Ahí y después de bajarle los pantalones como los calzoncillos, tomó la varilla y con brutal ferocidad lo introdujo en su cavidad anal, una y otra vez lo penetró, lo sacudió de una forma violenta.

En eso, entre el silencio que permanecía, Carlos entró al cuarto y dio cuenta de la forma en la que “El Laureles” era rebajado, una que no podía creer: “Mira Carlos estoy moviendo al ‘Laureles’ porque ya no se movía él solo”.

José se convirtió en un juguete sexual, en un instrumento de la perversión del hombre, en algo difícil de imaginar. La varilla permanecía enterrada en su trasero y le provocaba que la sangre saliera a un ritmo acelerado.
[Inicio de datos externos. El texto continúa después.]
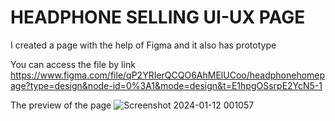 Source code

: # HEADPHONE SELLING UI-UX PAGE 
I created a page with the help of Figma 
and it also has prototype 

You can access the file by link 
https://www.figma.com/file/qP2YRIerQCQO6AhMElUCoo/headphonehomepage?type=design&node-id=0%3A1&mode=design&t=E1hpgOSsrpE2YcN5-1

The preview of the page 
![Screenshot 2024-01-12 001057](https://github.com/Indranil102/headphone_selling-_page/assets/115712973/87bfe116-887f-4545-9551-60888319686f)
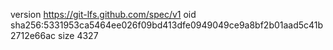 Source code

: version https://git-lfs.github.com/spec/v1
oid sha256:5331953ca5464ee026f09bd413dfe0949049ce9a8bf2b01aad5c41b2712e66ac
size 4327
“Le dije que le avisáramos a la Policía lo que había pasado”, confesó Carlos.

Pero no les importó, los dos salieron en busca de alguien que compartiera el hallazgo, pues pensaron que sólo así podrían librarse, en el sentido de poner en claro que ellos sólo habían hecho el descubrimiento del cuerpo.

“Tocaron muy fuerte en mi casa, eran como las 10 de la noche, abro la puerta y me doy cuenta de que eran ‘Pancho’ y Carlos, quienes me dicen que algo le había pasado a ‘El Laureles’, y que se estaba quemando la cama”, argumentó Carolina Morales.

Fue así que al acompañarlos, Carolina se internó en aquella casa, la cual ya estaba cubierta por la noche, por lo que sacó de su ropa unos cerillos, prendió uno y se dio cuenta de la escena, una que jamás podrá olvidar: “Vi cómo la sangre escurría, era como hilo, le salía de todos lados”.